When we hear Colossians 3:18-25, I think that we often get stick on verse 18, “wives submit to your husbands.” that is hard to hear in a  culture that does not value much other than one’s own self.  The problem is that we get so hung up on this verse that we miss the rest of them.

Verses 19 – 21, however are just as important as 18 and 22, and I think that verse 19 is just as counter-cultural as the rest.  For me, as a husband who does not have children or people working under me, verse 19 is the most relevant.

This verse calls me to love my wife and not be bitter toward her.  Simple enough.  But do I live by that?  Not as well as I would like.

In the Christian community, we tend to understand love.  We know God loves us.  We know we are supposed to love others, especially our wives.  We know that love sometimes means sacrifice.  We know a lot about love.

Further, loving your wife is going to look drastically different then me loving mine.  They are different woman with different needs and desires that process love in different ways.  We got it.

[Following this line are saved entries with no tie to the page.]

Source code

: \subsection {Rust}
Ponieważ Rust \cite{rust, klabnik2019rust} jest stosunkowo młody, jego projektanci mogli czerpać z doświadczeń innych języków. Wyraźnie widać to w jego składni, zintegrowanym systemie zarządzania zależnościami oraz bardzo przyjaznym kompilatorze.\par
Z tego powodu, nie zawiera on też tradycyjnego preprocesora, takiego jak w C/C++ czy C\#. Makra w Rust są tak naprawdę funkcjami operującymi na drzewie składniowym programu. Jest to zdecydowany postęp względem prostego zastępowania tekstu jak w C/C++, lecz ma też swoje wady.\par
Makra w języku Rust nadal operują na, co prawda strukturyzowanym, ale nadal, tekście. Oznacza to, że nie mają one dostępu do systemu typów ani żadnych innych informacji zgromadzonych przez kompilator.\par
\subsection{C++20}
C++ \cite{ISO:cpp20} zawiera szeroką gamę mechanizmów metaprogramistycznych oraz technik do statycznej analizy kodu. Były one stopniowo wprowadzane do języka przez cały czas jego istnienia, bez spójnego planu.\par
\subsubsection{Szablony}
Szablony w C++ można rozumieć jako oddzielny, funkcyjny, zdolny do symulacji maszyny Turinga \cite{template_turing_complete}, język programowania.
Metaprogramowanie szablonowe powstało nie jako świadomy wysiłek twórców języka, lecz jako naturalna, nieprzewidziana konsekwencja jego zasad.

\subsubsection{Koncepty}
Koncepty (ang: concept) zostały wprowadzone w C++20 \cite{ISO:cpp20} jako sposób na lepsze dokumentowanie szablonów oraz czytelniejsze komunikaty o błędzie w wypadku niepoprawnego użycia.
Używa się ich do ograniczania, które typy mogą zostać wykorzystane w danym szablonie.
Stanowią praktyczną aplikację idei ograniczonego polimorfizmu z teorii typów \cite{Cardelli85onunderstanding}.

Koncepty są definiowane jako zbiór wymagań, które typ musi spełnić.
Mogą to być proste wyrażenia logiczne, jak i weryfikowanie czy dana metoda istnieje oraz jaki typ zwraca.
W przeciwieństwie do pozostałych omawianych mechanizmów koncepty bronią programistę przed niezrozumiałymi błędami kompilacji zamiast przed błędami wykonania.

What we struggle with more is the second part: not being bitter.  We may not hold a long-lasting grudge, but boy do we get bitter.

Because Amanda is a pretty busy woman with school and work, I often will be left doing chores around the house in the evenings or in the morning.

Sometimes, I find myself doing dishes while Amanda plays Fallout Shelter on her phone.  In that moment it is really easy to be bitter.  For many people, they would think it would be abnormal if I wasn’t bitter.  But God is calling me as a husband not to be bitter toward my wife because of it, he is calling me not to resent the way that I am sacrificially loving her.

How are you bitter?  Is this verse as counter-cultural as I say it is?

A note on love:while it is true that God calls us not to be bitter, he also calls us to love our wives.  If your wife is sinning against God, it is loving to talk to her about it in an open discourse.  In fact, it an be unloving if we do not talk to her about it.

Even still, we are called not to be bitter.  A good check before approaching your wife about something that is frustrating you is to ask yourself these questions:

  1. What is the real reason that I am frustrated?
  2. Can I approach her with a level-head?
  3. What is the good in talking to her?  Who will benefit, really?  Is it for my sake or hers?